DESCRIPTION OF THE TASK = Write out nothing but the lines from the first line of the entries below through the line with "Created distributed database."; no pictures go in.

DATA PROVIDED =
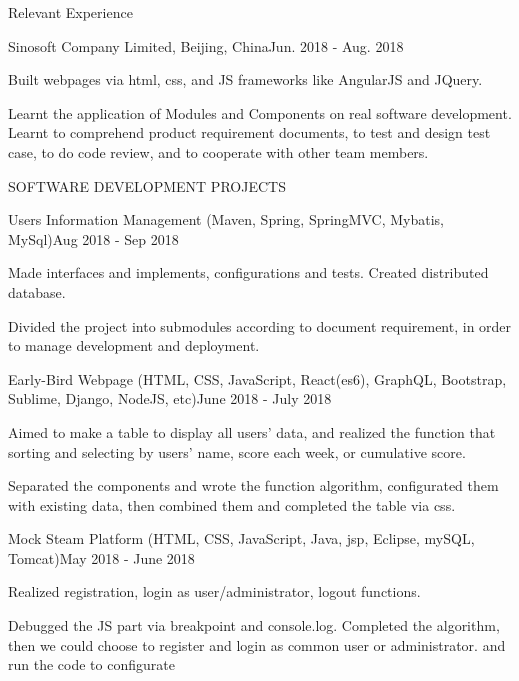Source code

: \documentclass{resume} %
\begin{document}
\begin{rSection}{Relevant Experience}

\begin{rSubsection}{Sinosoft Company Limited, Beijing, China}{Jun. 2018 - Aug. 2018}{}{}
\item Built webpages via html, css, and JS frameworks like AngularJS and JQuery.  
\item Learnt the application of Modules and Components on real software development. Learnt to comprehend product requirement documents, to test and design test case, to do code review, and to cooperate with other team members.
\end{rSubsection}

\end{rSection}




\begin{rSection}{SOFTWARE DEVELOPMENT PROJECTS}
\begin{rSubsection}{Users Information Management (Maven, Spring, SpringMVC, Mybatis, MySql)}{Aug 2018 - Sep 2018}{}{}
\item Made interfaces and implements, configurations and tests. Created distributed database.
\item Divided the project into submodules according to document requirement, in order to manage development and deployment. 
\end{rSubsection}
\begin{rSubsection}{Early-Bird Webpage (HTML, CSS, JavaScript, React(es6), GraphQL, Bootstrap, Sublime, Django, NodeJS, etc)}{June 2018 - July 2018}{}{}
\item Aimed to make a table to display all users' data, and realized the function that sorting and selecting by users' name, score each week, or cumulative score.
\item Separated the components and wrote the function algorithm, configurated them with existing data, then combined them and completed the table via css.
\end{rSubsection}



\begin{rSubsection}{Mock Steam Platform (HTML, CSS, JavaScript, Java, jsp, Eclipse, mySQL, Tomcat)}{May 2018 - June 2018}{}{}
\item Realized registration, login as user/administrator, logout functions.
\item Debugged the JS part via breakpoint and console.log. Completed the algorithm, then we could choose to register and login as common user or administrator.
and run the code to configurate 
\end{rSubsection}

\end{rSection}
\end{document}
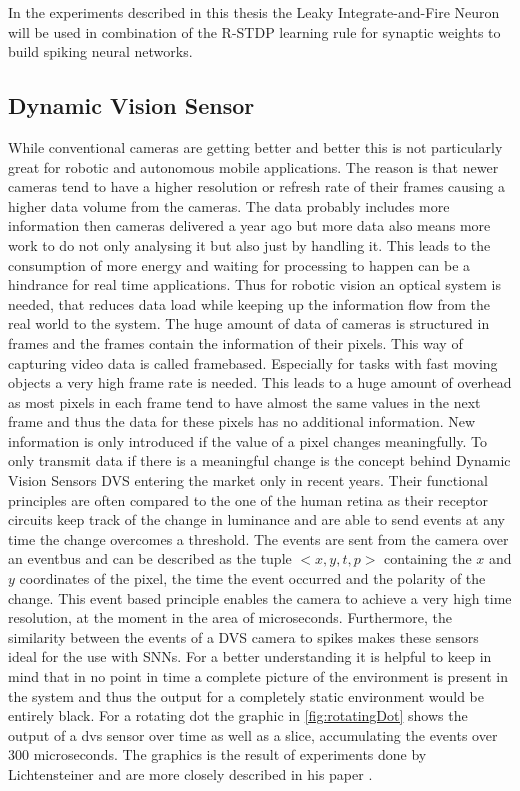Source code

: In the experiments described in this thesis the Leaky Integrate-and-Fire Neuron will be used in combination of the R-STDP learning rule for synaptic weights to build spiking neural networks.

\subsection{Dynamic Vision Sensor}
While conventional cameras are getting better and better this is not particularly great for robotic and autonomous mobile applications. The reason is that newer cameras tend to have a higher resolution or refresh rate of their frames causing a higher data volume from the cameras. The data probably includes more information then cameras delivered a year ago but more data also means more work to do not only analysing it but also just by handling it. This leads to the consumption of more energy and waiting for processing to happen can be a hindrance for real time applications. Thus for robotic vision an optical system is needed, that reduces data load while keeping up the information flow from the real world to the system. The huge amount of data of cameras is structured in frames and the frames contain the information of their pixels. This way of capturing video data is called framebased. 
Especially for tasks with fast moving objects a very high frame rate is needed. This leads to a huge amount of overhead as most pixels in each frame tend to have almost the same values in the next frame and thus the data for these pixels has no additional information. New information is only introduced if the value of a pixel changes meaningfully.
\newline
To only transmit data if there is a meaningful change is the concept behind Dynamic Vision Sensors DVS entering the market only in recent years. Their functional principles are often compared to the one of the human retina as their receptor circuits keep track of the change in luminance and are able to send events at any time the change overcomes a threshold. The events are sent from the camera over an eventbus and can be described as the tuple $<x,y,t,p>$ containing the $x$ and $y$ coordinates of the pixel, the time the event occurred and the polarity of the change. This event based principle enables the camera to achieve a very high time resolution, at the moment in the area of microseconds. Furthermore, the similarity between the events of a DVS camera to spikes makes these sensors ideal for the use with SNNs.
For a better understanding it is helpful to keep in mind that in no point in time a complete picture of the environment is present in the system and thus the output for a completely static environment would be entirely black. For a rotating dot the graphic in \autoref{fig:rotatingDot} shows the output of a dvs sensor over time as well as a slice, accumulating the events over 300 microseconds. The graphics is the result of experiments done by Lichtensteiner and are more closely described in his paper \cite{lichtsteiner2008128}.

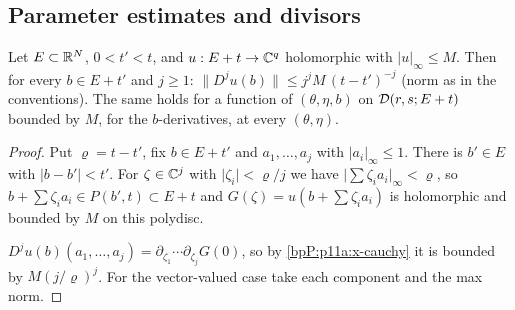 \subsection{Parameter estimates and divisors}\label{bpP:p11a:sec-param}

\begin{lemma}\label{bpP:p11a:param-cauchy}
Let $E\subset\R^N$, $0<t'<t$, and $u:E+t\to\C^q$ holomorphic with $\lvert u\rvert_\infty\le M$. Then for every $b\in E+t'$ and $j\ge1$: $\lVert D^ju(b)\rVert\le j^j M\,(t-t')^{-j}$ (norm as in the conventions). The same holds for a function of $(\theta,\eta,b)$ on $\Dd rs{E+t}$ bounded by $M$, for the $b$-derivatives, at every $(\theta,\eta)$.
\end{lemma}
\begin{proof}
\label{stepP:p11a:pc-poly} Put $\varrho=t-t'$, fix $b\in E+t'$ and $a_1,\dots,a_j$ with $\lvert a_i\rvert_\infty\le1$. There is $b'\in E$ with $\lvert b-b'\rvert<t'$. For $\zeta\in\C^j$ with $\lvert\zeta_i\rvert<\varrho/j$ we have $\lvert\sum\zeta_ia_i\rvert_\infty<\varrho$, so $b+\sum\zeta_ia_i\in P(b',t)\subset E+t$ and $G(\zeta)=u(b+\sum\zeta_ia_i)$ is holomorphic and bounded by $M$ on this polydisc.

\label{stepP:p11a:pc-iter} $D^ju(b)(a_1,\dots,a_j)=\partial_{\zeta_1}\cdots\partial_{\zeta_j}G(0)$, so by \ref{bpP:p11a:x-cauchy} it is bounded by $M(j/\varrho)^j$. For the vector-valued case take each component and the max norm.
\end{proof}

ANSWER AREA =
Source code

: \documentclass{resume} %
\begin{document}
\begin{rSection}{Relevant Experience}

\begin{rSubsection}{Sinosoft Company Limited, Beijing, China}{Jun. 2018 - Aug. 2018}{}{}
\item Built webpages via html, css, and JS frameworks like AngularJS and JQuery.  
\item Learnt the application of Modules and Components on real software development. Learnt to comprehend product requirement documents, to test and design test case, to do code review, and to cooperate with other team members.
\end{rSubsection}

\end{rSection}




\begin{rSection}{SOFTWARE DEVELOPMENT PROJECTS}
\begin{rSubsection}{Users Information Management (Maven, Spring, SpringMVC, Mybatis, MySql)}{Aug 2018 - Sep 2018}{}{}
\item Made interfaces and implements, configurations and tests. Created distributed database.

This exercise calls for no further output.